■ **Problem**:
Every line in the data below that holds "subscribers" should be found and copied.

■ **Entries shown**:
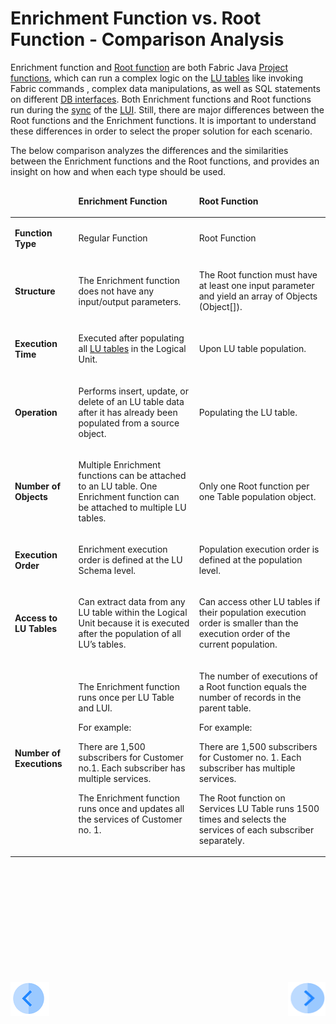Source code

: # Enrichment Function vs. Root Function - Comparison Analysis

Enrichment function and [Root function](/articles/07_table_population/11_1_creating_or_editing_a_root_function.md) are both Fabric Java [Project functions](/articles/07_table_population/08_project_functions.md),  which can run a complex logic on the [LU tables](/articles/06_LU_tables/01_LU_tables_overview.md) like invoking Fabric commands <!--Add a link to Fabric commands KI-->, complex data manipulations, as well as  SQL statements on different [DB interfaces](/articles/05_DB_interfaces/03_DB_interfaces_overview.md). Both Enrichment functions and Root functions run during the [sync](/articles/14_sync_LU_instance/01_sync_LUI_overview.md) of the [LUI](/articles/01_fabric_overview/02_fabric_glossary.md#lui). Still, there are major differences between the Root functions and the Enrichment functions. It is important to understand these differences in order to select the proper solution for each scenario. 

The below comparison analyzes the differences and the similarities between the Enrichment functions and the Root functions, and provides an insight on how and when each type should be used.

<table>
<thead>
<tr>
<td width="95">
<p>&nbsp;</p>
</td>
<td width="241">
<p><strong>Enrichment Function</strong></p>
</td>
<td width="269">
<p><strong>Root Function</strong></p>
</td>
</tr>
</thead>
<tbody>
<tr>
<td width="95">
<p><strong>Function Type</strong></p>
</td>
<td width="241">
<p>Regular Function</p>
</td>
<td width="269">
<p>Root Function</p>
</td>
</tr>
<tr>
<td width="95">
<p><strong>Structure</strong></p>
</td>
<td width="241">
<p>The Enrichment function does not have any input/output parameters.</p>
</td>
<td width="269">
<p>The Root function must have at least one input parameter and yield an array of Objects (Object[]).</p>
</td>
</tr>
<tr>
<td width="95">
<p><strong>Execution Time</strong></p>
</td>
<td width="241">
<p>Executed after populating all <a href="/articles/06_LU_tables/01_LU_tables_overview.md">LU tables</a> in the <a hef="/articles/03_logical_units/01_LU_overview.md">Logical Unit</a>.</p>
</td>
<td width="269">
<p>Upon LU table population.</p>
</td>
</tr>
<tr>
<td width="95">
<p><strong>Operation</strong></p>
</td>
<td width="241">
<p>Performs insert, update, or delete of an LU table data after it has already been populated from a source object.</p>
</td>
<td width="269">
<p>Populating the LU table.</p>
</td>
</tr>
<tr>
<td width="95">
<p><strong>Number of Objects</strong></p>
</td>
<td width="241">
<p>Multiple Enrichment functions can be attached to an LU table. One Enrichment function can be attached to multiple LU tables.</p>
</td>
<td width="269">
<p>Only one Root function per one Table population object.</p>
</td>
</tr>
<tr>
<td width="95">
<p><strong>Execution Order</strong></p>
</td>
<td width="241">
<p>Enrichment execution order is defined at the LU Schema level.</p>
</td>
<td width="269">
<p>Population execution order is defined at the population level.</p>
</td>
</tr>
<tr>
<td width="95">
<p><strong>Access to LU Tables</strong></p>
</td>
<td width="241">
<p>Can extract data from any LU table within the Logical Unit because it is executed after the population of all LU&rsquo;s tables.</p>
</td>
<td width="269">
<p>Can access other LU tables if their population execution order is smaller than the execution order of the current population.</p>
</td>
</tr>
<tr>
<td width="95">
<p><strong>Number of Executions</strong></p>
</td>
<td width="241">
<p>The Enrichment function runs once per LU Table and LUI.&nbsp;</p>
<p>For example:</p>
<p>There are 1,500 subscribers for Customer no.1. Each subscriber has multiple services.</p>
<p>The Enrichment function runs once and updates all the services of Customer no. 1.</p>
</td>
<td width="269">
<p class="CellBodyLeft">The number of executions of a Root function equals the number of records in the parent table.</p>
<p>For example:</p>
<p>There are 1,500 subscribers for Customer no. 1. Each subscriber has multiple services.</p>
<p>The Root function on Services LU Table runs 1500 times and selects the services of each subscriber separately.</p>
</td>
</tr>
</tbody>
</table>
<p>&nbsp;</p>
<p>&nbsp;</p>
<p>&nbsp;</p>
<p>&nbsp;</p>
<p>&nbsp;</p>
<p>&nbsp;</p>

[![Previous](/articles/images/Previous.png)](/articles/10_enrichment_function/01_enrichment_function_overview.md)[<img align="right" width="60" height="54" src="/articles/images/Next.png">](/articles/10_enrichment_function/03_create_edit_enrichment_function.md)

■ **Response to this task**:
<p>There are 1,500 subscribers for Customer no.1. Each subscriber has multiple services.</p>
<p>There are 1,500 subscribers for Customer no. 1. Each subscriber has multiple services.</p>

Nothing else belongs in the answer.